Żakiet jest typem ubrania, który
bardzo lubię. Najlepiej jeśli ma na tyle uniwersalny krój, aby założyć go
zarówno do sukienki, jak i spodni. Mimo to, w mojej szafie nie ma ich za wiele,
więc postanowiłam to zmienić i uszyć sobie taki, który spełni moje oczekiwania.
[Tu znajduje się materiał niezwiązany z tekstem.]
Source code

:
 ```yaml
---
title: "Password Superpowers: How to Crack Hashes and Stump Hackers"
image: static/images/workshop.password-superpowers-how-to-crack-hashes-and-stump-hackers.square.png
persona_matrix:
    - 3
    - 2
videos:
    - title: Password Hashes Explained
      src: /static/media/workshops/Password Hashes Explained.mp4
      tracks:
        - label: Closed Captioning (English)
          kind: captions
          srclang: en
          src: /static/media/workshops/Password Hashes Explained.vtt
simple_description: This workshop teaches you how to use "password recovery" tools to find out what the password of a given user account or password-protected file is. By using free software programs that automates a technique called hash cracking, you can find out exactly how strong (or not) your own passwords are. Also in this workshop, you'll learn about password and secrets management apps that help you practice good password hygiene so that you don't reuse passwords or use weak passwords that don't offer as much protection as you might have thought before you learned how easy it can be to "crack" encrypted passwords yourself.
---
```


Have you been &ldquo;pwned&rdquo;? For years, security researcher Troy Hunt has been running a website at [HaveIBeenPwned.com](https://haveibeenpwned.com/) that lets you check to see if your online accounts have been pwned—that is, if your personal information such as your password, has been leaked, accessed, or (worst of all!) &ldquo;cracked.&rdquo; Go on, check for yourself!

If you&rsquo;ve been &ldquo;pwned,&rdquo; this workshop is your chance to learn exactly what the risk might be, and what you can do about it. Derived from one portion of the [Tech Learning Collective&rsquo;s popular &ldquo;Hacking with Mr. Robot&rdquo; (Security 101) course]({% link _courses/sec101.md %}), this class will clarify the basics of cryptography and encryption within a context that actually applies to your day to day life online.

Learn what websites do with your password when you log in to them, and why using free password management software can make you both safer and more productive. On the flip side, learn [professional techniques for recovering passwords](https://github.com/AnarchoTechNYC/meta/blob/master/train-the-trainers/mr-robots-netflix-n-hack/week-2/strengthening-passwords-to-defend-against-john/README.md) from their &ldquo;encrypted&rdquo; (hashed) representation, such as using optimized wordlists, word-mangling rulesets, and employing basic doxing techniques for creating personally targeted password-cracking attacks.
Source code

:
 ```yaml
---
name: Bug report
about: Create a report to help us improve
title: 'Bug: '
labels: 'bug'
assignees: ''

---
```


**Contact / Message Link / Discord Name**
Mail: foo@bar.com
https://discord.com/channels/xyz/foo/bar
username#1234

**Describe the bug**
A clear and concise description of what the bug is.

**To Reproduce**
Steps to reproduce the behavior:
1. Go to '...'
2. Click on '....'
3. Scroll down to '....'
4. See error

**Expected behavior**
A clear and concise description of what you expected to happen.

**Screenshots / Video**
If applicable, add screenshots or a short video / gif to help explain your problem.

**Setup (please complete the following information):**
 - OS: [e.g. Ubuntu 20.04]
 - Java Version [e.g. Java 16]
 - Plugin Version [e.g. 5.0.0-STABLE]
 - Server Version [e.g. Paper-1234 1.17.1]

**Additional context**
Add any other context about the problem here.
W poszukiwaniu idealnego żakietu
obejrzałam chyba wszystkie dostępne modele na stronie Burdy i zdecydowałam się
na jeden z nich. Model 107 z wydania Burda 6/2012 od razu mi się spodobał :) Chciałam, aby żakiet był odpowiedni
na wiosnę i lato, więc zdecydowałam się uszyć go z lnu w kolorze brudnego różu oraz
wiskozowej podszewki.
Żakiet powstawał w tempie slow. Od
początku miałam założenie, że będę szyła go powoli i dokładnie. Uszycie takiego
modelu wymaga już trochę wiedzy technicznej, której jeszcze mi brakuje, więc
żakiet powstawał w czasie kursu szycia, pod czujnym okiem mojej instruktorki. Dzięki
temu nauczyłam się naprawdę wiele. Wszystkie poszczególne elementy uszyłam
sama. Jednak możliwość zapytania na każdym etapie „to co teraz?” oraz rady
mojej instruktorki, zwłaszcza te dotyczące szycia rewersowego kołnierza, były
bezcenne! Na tym etapie moich umiejętności raczej nie dałabym sobie sama z nim
rady.
Podczas mojej kilkumiesięcznej
przygody z szyciem zdążyłam się nauczyć, że w szyciu często mają znaczenie milimetry,
ale przy szyciu kołnierza przekonałam się o tym szczególnie. Wielkie było moje
zaskoczenie jak okazało się, że przeszycie dwóch elementów tkaniny o milimetr za
daleko miało ogromny wpływ na końcowy kształt i wygląd wcięć w klapach
kołnierza. Nie obyło się bez prucia, ale trening czyni mistrza ;)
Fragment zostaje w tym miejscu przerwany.